Semantic Similarity Path
For queries where graph edges are sparse (new titles, indie manga), the MCP falls back to pure semantic similarity using the manga embedding stored in OpenSearch:
async def semantic_similar(manga_id: str, limit: int) -> list[MangaScore]:
# Fetch target manga's pre-computed embedding from OpenSearch
target = await opensearch.get_document("manga-catalog", manga_id)
target_emb = target["_source"]["embedding"]
# kNN search using that embedding as the query vector
results = await opensearch.knn_search(
index="manga-catalog",
vector=target_emb,
k=limit + 10, # over-fetch for deduplication
exclude_ids=[manga_id],
)
return [MangaScore(r["_id"], r["_score"]) for r in results]
Comparison Tool: Side-by-Side
flowchart LR
TC3([compare_titles\nBerserk vs Vagabond]) --> FA[Fetch both manga\nfrom Catalog MCP]
FA --> GS[Graph Similarity\nShared edges in Neptune]
FA --> SS[Semantic Similarity\nCosine distance between embeddings]

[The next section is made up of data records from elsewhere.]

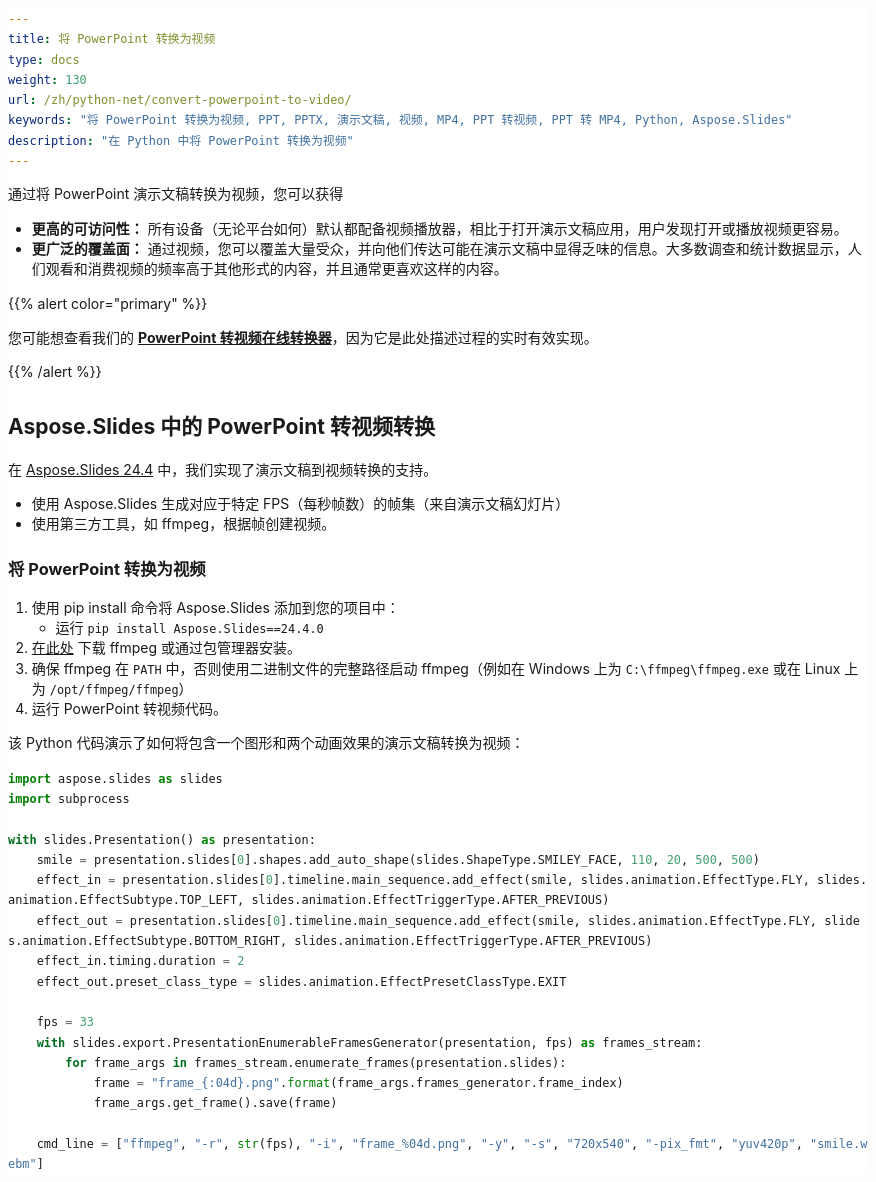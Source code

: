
 ```yaml
---
title: 将 PowerPoint 转换为视频
type: docs
weight: 130
url: /zh/python-net/convert-powerpoint-to-video/
keywords: "将 PowerPoint 转换为视频, PPT, PPTX, 演示文稿, 视频, MP4, PPT 转视频, PPT 转 MP4, Python, Aspose.Slides"
description: "在 Python 中将 PowerPoint 转换为视频"
---
```


通过将 PowerPoint 演示文稿转换为视频，您可以获得

* **更高的可访问性：** 所有设备（无论平台如何）默认都配备视频播放器，相比于打开演示文稿应用，用户发现打开或播放视频更容易。
* **更广泛的覆盖面：** 通过视频，您可以覆盖大量受众，并向他们传达可能在演示文稿中显得乏味的信息。大多数调查和统计数据显示，人们观看和消费视频的频率高于其他形式的内容，并且通常更喜欢这样的内容。

{{% alert color="primary" %}} 

您可能想查看我们的 [**PowerPoint 转视频在线转换器**](https://products.aspose.app/slides/conversion/ppt-to-word)，因为它是此处描述过程的实时有效实现。

{{% /alert %}} 

## **Aspose.Slides 中的 PowerPoint 转视频转换**

在 [Aspose.Slides 24.4](https://releases.aspose.com/slides/python-net/release-notes/2024/aspose-slides-for-python-net-24-4-release-notes/) 中，我们实现了演示文稿到视频转换的支持。

* 使用 Aspose.Slides 生成对应于特定 FPS（每秒帧数）的帧集（来自演示文稿幻灯片）
* 使用第三方工具，如 ffmpeg，根据帧创建视频。

### **将 PowerPoint 转换为视频**

1. 使用 pip install 命令将 Aspose.Slides 添加到您的项目中：
   * 运行 `pip install Aspose.Slides==24.4.0`
2. [在此处](https://ffmpeg.org/download.html) 下载 ffmpeg 或通过包管理器安装。
3. 确保 ffmpeg 在 `PATH` 中，否则使用二进制文件的完整路径启动 ffmpeg（例如在 Windows 上为 `C:\ffmpeg\ffmpeg.exe` 或在 Linux 上为 `/opt/ffmpeg/ffmpeg`）
4. 运行 PowerPoint 转视频代码。

该 Python 代码演示了如何将包含一个图形和两个动画效果的演示文稿转换为视频：

```python
import aspose.slides as slides
import subprocess

with slides.Presentation() as presentation:
    smile = presentation.slides[0].shapes.add_auto_shape(slides.ShapeType.SMILEY_FACE, 110, 20, 500, 500)
    effect_in = presentation.slides[0].timeline.main_sequence.add_effect(smile, slides.animation.EffectType.FLY, slides.animation.EffectSubtype.TOP_LEFT, slides.animation.EffectTriggerType.AFTER_PREVIOUS)
    effect_out = presentation.slides[0].timeline.main_sequence.add_effect(smile, slides.animation.EffectType.FLY, slides.animation.EffectSubtype.BOTTOM_RIGHT, slides.animation.EffectTriggerType.AFTER_PREVIOUS)
    effect_in.timing.duration = 2
    effect_out.preset_class_type = slides.animation.EffectPresetClassType.EXIT

    fps = 33
    with slides.export.PresentationEnumerableFramesGenerator(presentation, fps) as frames_stream:
        for frame_args in frames_stream.enumerate_frames(presentation.slides):
            frame = "frame_{:04d}.png".format(frame_args.frames_generator.frame_index)
            frame_args.get_frame().save(frame)

    cmd_line = ["ffmpeg", "-r", str(fps), "-i", "frame_%04d.png", "-y", "-s", "720x540", "-pix_fmt", "yuv420p", "smile.webm"]
```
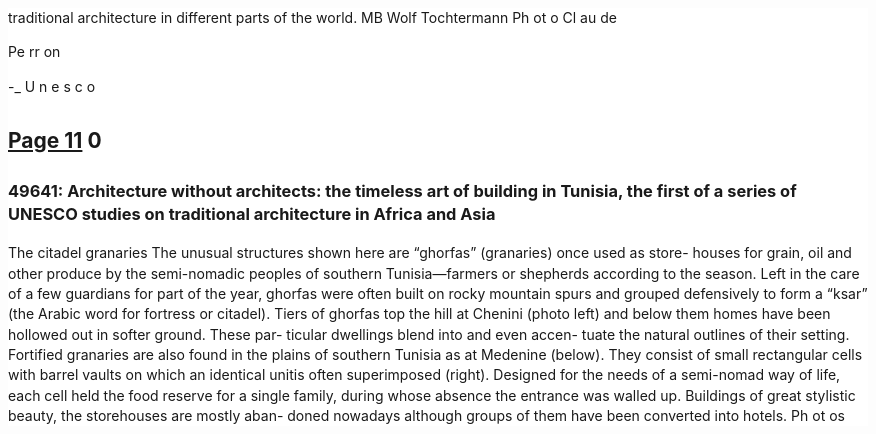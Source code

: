 traditional architecture in different 
parts of the world. 
MB Wolf Tochtermann 
Ph
ot
o 
Cl
au
de
 
Pe
rr
on
 
-_ 
U
n
e
s
c
o

## [Page 11](https://demo.humlab.umu.se/courier/049648engo.pdf#page=11) 0

### 49641: Architecture without architects: the timeless art of building in Tunisia, the first of a series of UNESCO studies on traditional architecture in Africa and Asia

  
   
  
   
   
   
The citadel 
granaries 
The unusual structures shown here are 
“ghorfas” (granaries) once used as store- 
houses for grain, oil and other produce 
by the semi-nomadic peoples of southern 
Tunisia—farmers or shepherds according 
to the season. Left in the care of a few 
guardians for part of the year, ghorfas were 
often built on rocky mountain spurs and 
grouped defensively to form a “ksar” (the 
Arabic word for fortress or citadel). Tiers 
of ghorfas top the hill at Chenini (photo 
left) and below them homes have been 
hollowed out in softer ground. These par- 
ticular dwellings blend into and even accen- 
tuate the natural outlines of their setting. 
Fortified granaries are also found in the 
plains of southern Tunisia as at Medenine 
(below). They consist of small rectangular 
cells with barrel vaults on which an identical 
unitis often superimposed (right). Designed 
for the needs of a semi-nomad way of life, 
each cell held the food reserve for a single 
family, during whose absence the entrance 
was walled up. Buildings of great stylistic 
beauty, the storehouses are mostly aban- 
doned nowadays although groups of them 
have been converted into hotels. 
Ph
ot
os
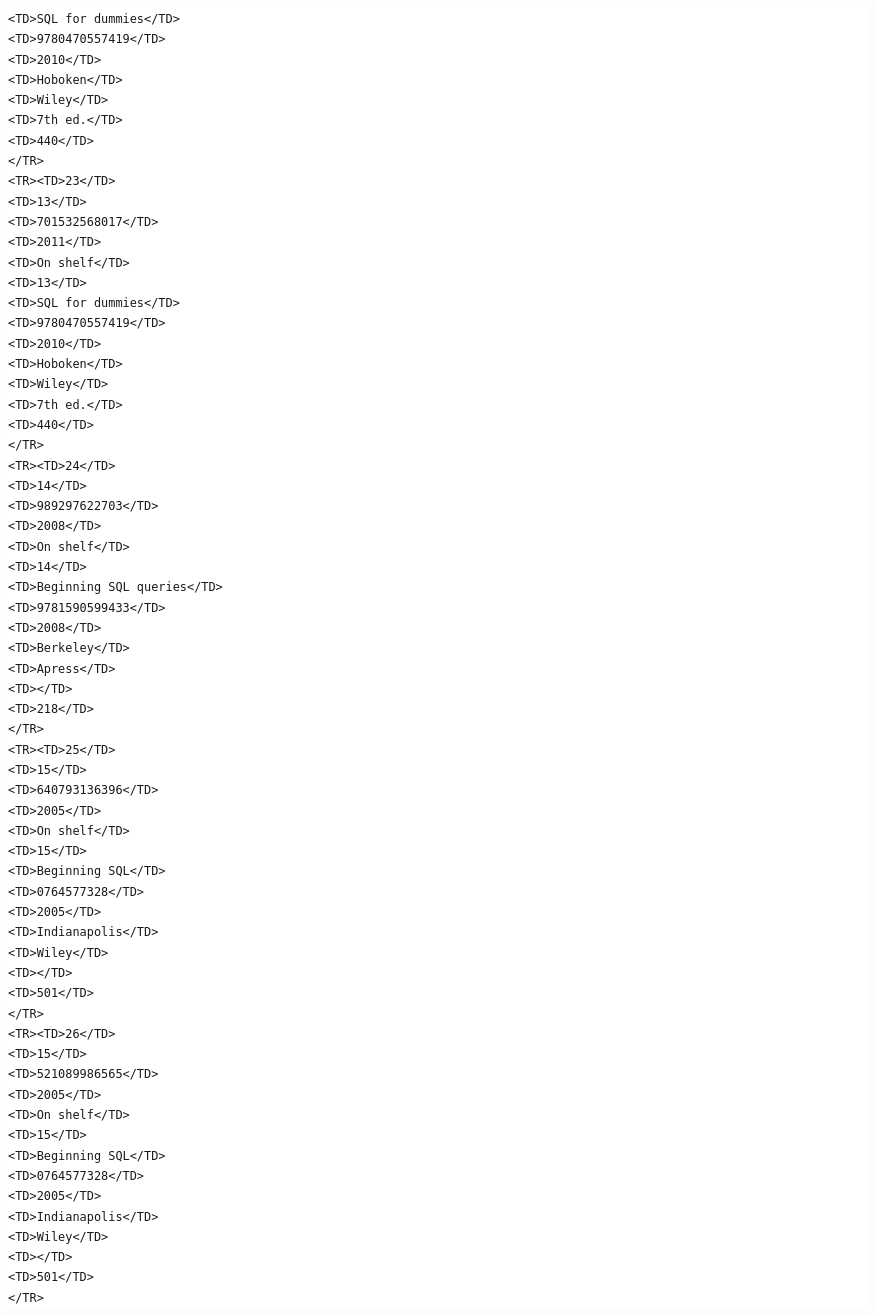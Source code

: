 	<TD>SQL for dummies</TD>
	<TD>9780470557419</TD>
	<TD>2010</TD>
	<TD>Hoboken</TD>
	<TD>Wiley</TD>
	<TD>7th ed.</TD>
	<TD>440</TD>
	</TR>
	<TR><TD>23</TD>
	<TD>13</TD>
	<TD>701532568017</TD>
	<TD>2011</TD>
	<TD>On shelf</TD>
	<TD>13</TD>
	<TD>SQL for dummies</TD>
	<TD>9780470557419</TD>
	<TD>2010</TD>
	<TD>Hoboken</TD>
	<TD>Wiley</TD>
	<TD>7th ed.</TD>
	<TD>440</TD>
	</TR>
	<TR><TD>24</TD>
	<TD>14</TD>
	<TD>989297622703</TD>
	<TD>2008</TD>
	<TD>On shelf</TD>
	<TD>14</TD>
	<TD>Beginning SQL queries</TD>
	<TD>9781590599433</TD>
	<TD>2008</TD>
	<TD>Berkeley</TD>
	<TD>Apress</TD>
	<TD></TD>
	<TD>218</TD>
	</TR>
	<TR><TD>25</TD>
	<TD>15</TD>
	<TD>640793136396</TD>
	<TD>2005</TD>
	<TD>On shelf</TD>
	<TD>15</TD>
	<TD>Beginning SQL</TD>
	<TD>0764577328</TD>
	<TD>2005</TD>
	<TD>Indianapolis</TD>
	<TD>Wiley</TD>
	<TD></TD>
	<TD>501</TD>
	</TR>
	<TR><TD>26</TD>
	<TD>15</TD>
	<TD>521089986565</TD>
	<TD>2005</TD>
	<TD>On shelf</TD>
	<TD>15</TD>
	<TD>Beginning SQL</TD>
	<TD>0764577328</TD>
	<TD>2005</TD>
	<TD>Indianapolis</TD>
	<TD>Wiley</TD>
	<TD></TD>
	<TD>501</TD>
	</TR>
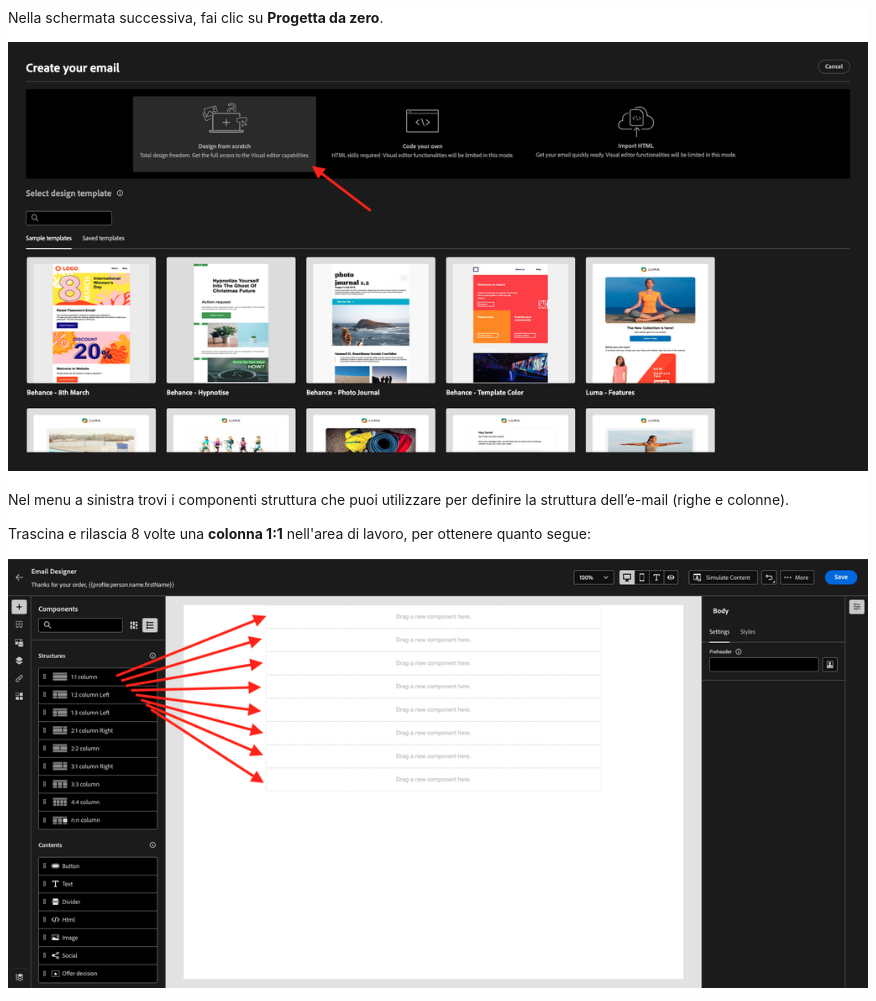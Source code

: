 Nella schermata successiva, fai clic su **Progetta da zero**.

![Journey Optimizer](./images/oc8.png)

Nel menu a sinistra trovi i componenti struttura che puoi utilizzare per definire la struttura dell’e-mail (righe e colonne).

Trascina e rilascia 8 volte una **colonna 1:1** nell&#39;area di lavoro, per ottenere quanto segue:

![Journey Optimizer](./images/oc9.png)
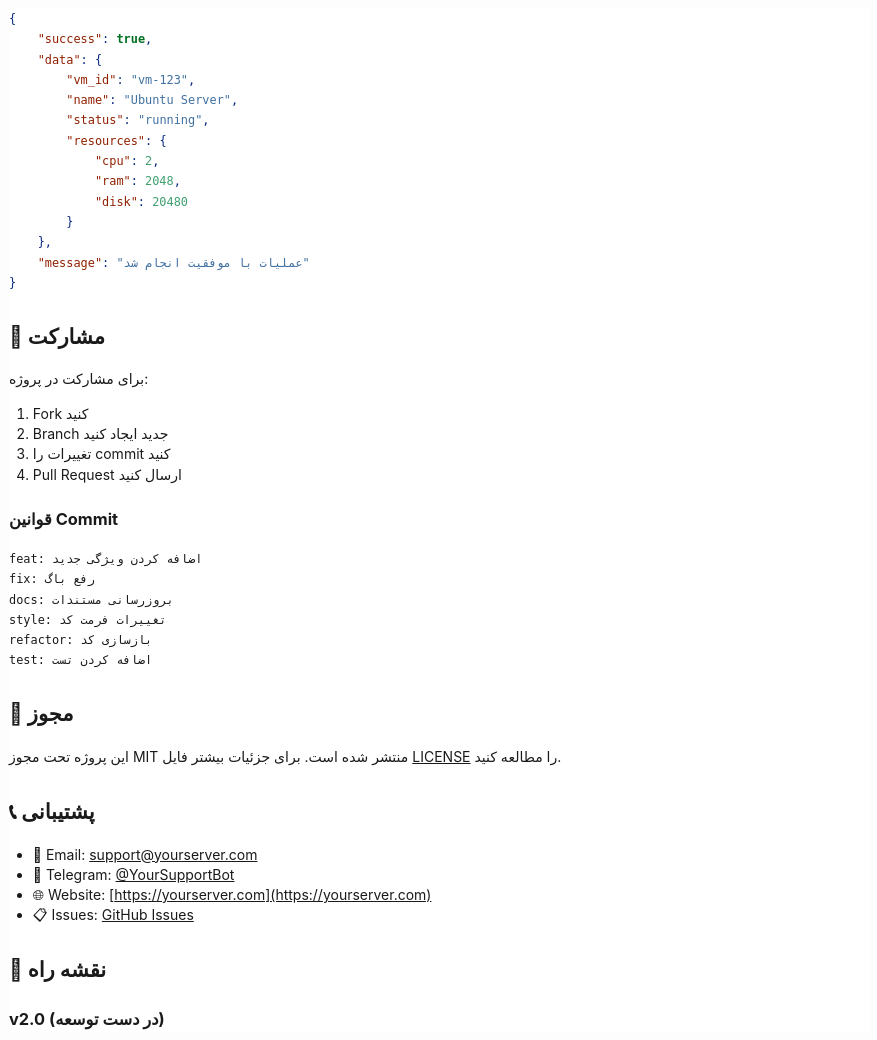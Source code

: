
 ```json
{
    "success": true,
    "data": {
        "vm_id": "vm-123",
        "name": "Ubuntu Server",
        "status": "running",
        "resources": {
            "cpu": 2,
            "ram": 2048,
            "disk": 20480
        }
    },
    "message": "عملیات با موفقیت انجام شد"
}
```

## 🤝 مشارکت

برای مشارکت در پروژه:

1. Fork کنید
2. Branch جدید ایجاد کنید
3. تغییرات را commit کنید
4. Pull Request ارسال کنید

### قوانین Commit

```bash
feat: اضافه کردن ویژگی جدید
fix: رفع باگ
docs: بروزرسانی مستندات
style: تغییرات فرمت کد
refactor: بازسازی کد
test: اضافه کردن تست
```

## 📄 مجوز

این پروژه تحت مجوز MIT منتشر شده است. برای جزئیات بیشتر فایل [LICENSE](LICENSE) را مطالعه کنید.

## 📞 پشتیبانی

- 📧 Email: support@yourserver.com
- 💬 Telegram: [@YourSupportBot](https://t.me/YourSupportBot)
- 🌐 Website: [https://yourserver.com](https://yourserver.com)
- 📋 Issues: [GitHub Issues](https://github.com/yourusername/telegram-server-bot/issues)

## 🎯 نقشه راه

### v2.0 (در دست توسعه)
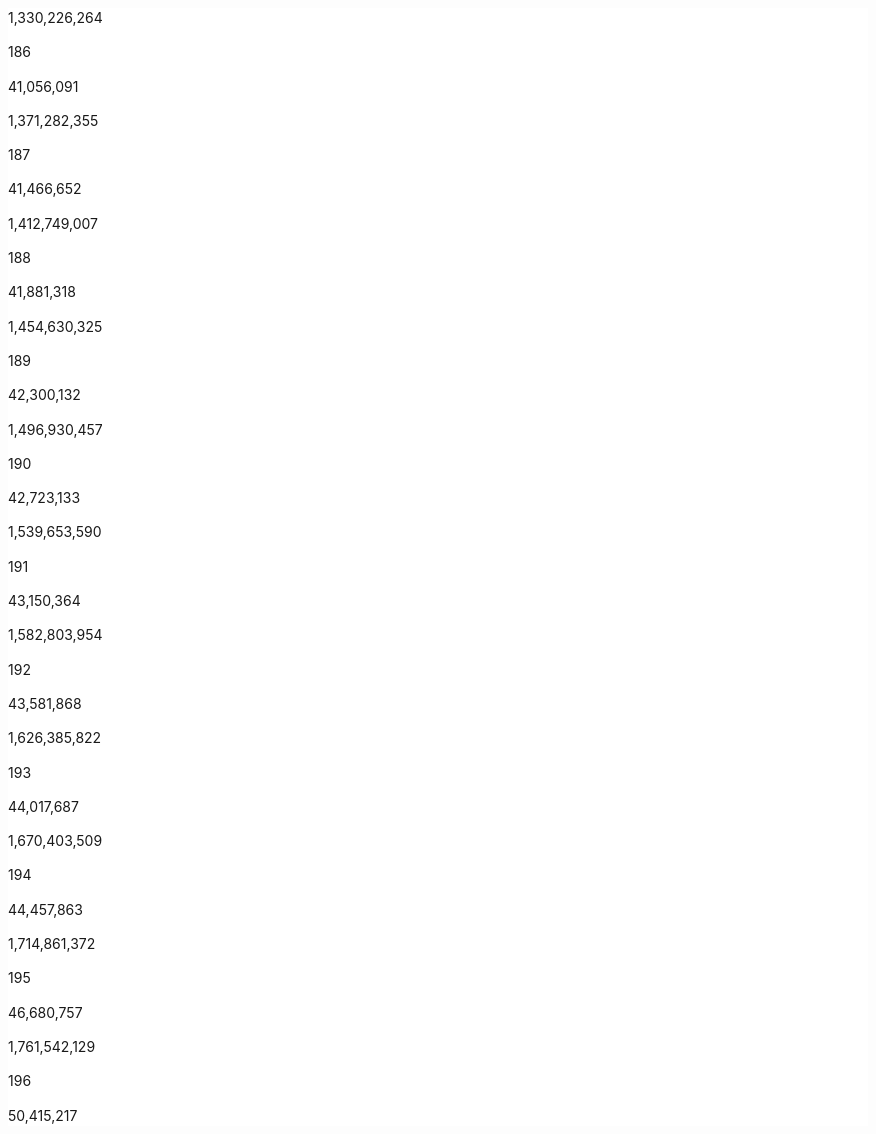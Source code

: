 1,330,226,264

186

41,056,091

1,371,282,355

187

41,466,652

1,412,749,007

188

41,881,318

1,454,630,325

189

42,300,132

1,496,930,457

190

42,723,133

1,539,653,590

191

43,150,364

1,582,803,954

192

43,581,868

1,626,385,822

193

44,017,687

1,670,403,509

194

44,457,863

1,714,861,372

195

46,680,757

1,761,542,129

196

50,415,217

FA --> RV[Review Scores\nfrom Review MCP]
GS --> CB[Comparison Builder]
SS --> CB
RV --> CB
CB --> TR3([ComparisonSummary\nStructured side-by-side])
style TC3 fill:#4A90D9,color:#fff
style TR3 fill:#27AE60,color:#fff
Graph Freshness: Keeping Neptune Current
sequenceDiagram
participant OrdersRDS
participant GLambda as Graph Update Lambda
participant Neptune
participant EventBridge
Note over OrdersRDS,Neptune: Nightly batch — co-purchase graph refresh
EventBridge->>GLambda: Trigger at 02:00 JST
GLambda->>OrdersRDS: SELECT manga pairs co-purchased in last 30 days
GLambda->>Neptune: Upsert CO_PURCHASED_WITH edges with new weights
GLambda->>Neptune: Decay old edges (weight × 0.95 per day)
Note over EventBridge,Neptune: Real-time — new catalog additions
EventBridge->>GLambda: New manga published event
GLambda->>Neptune: Add manga vertex + SAME_GENRE edges from metadata
Failure Modes
| Failure | Symptom | Mitigation |
|---|---|---|
| Neptune query timeout | Similar titles slow on dense hub nodes (One Piece) | Max traversal depth = 2; top-50 limit per edge type; query timeout = 500ms with fallback to semantic-only |
| Graph staleness | New popular title not yet in co-purchase graph | Semantic-only path handles new titles; co-purchase edges populate within 24h |
| Circular traversal | Sequel chains with errors loop indefinitely | Gremlin dedup() + max 20-hop limit on all traversals |
| Recommendation monoculture | All recommendations from same publisher | Diversity filter: max 2 same-publisher titles in top-5 results |
Interview Grill
Q: Why Neptune instead of storing graph data in DynamoDB with adjacency lists? A: Multi-hop traversal is where Neptune wins. "Find all manga with >0.3 co-purchase weight that also share ≥2 genres with a specific title" is a 2-hop join in Gremlin — it's a sequence of DynamoDB batch-gets with in-memory set intersection in application code. Neptune does this in a single declarative query with optimised graph execution plans.
Q: How do you handle the "cold graph" problem for a new manga with no purchase co-occurrence? A: New titles ≤30 days old fall through to the semantic similarity path exclusively. As they accumulate co-purchase history, Neptune edges form and the graph path starts contributing to the fusion score. The content-based start is intentional — semantic similarity is often more accurate than thin co-purchase data anyway.
Q: What prevents a "rich get richer" effect where popular titles always dominate similar-title results? A: Edge weights are normalised by the source manga's total edge weight sum — making it a relative, not absolute, score. A niche title with 10 very strong co-purchase links can outrank a popular title with 1000 weaker links.
Q: How accurate is the "same universe" detection? A: Universe membership is editorial-curated, not algorithmic. The content team maintains a Neptune graph of universe nodes (Young Animal universe, Shonen Jump universe, etc.) linked to manga vertices. This is the only edge type that doesn't have automated updating — it's too nuanced for a classifier.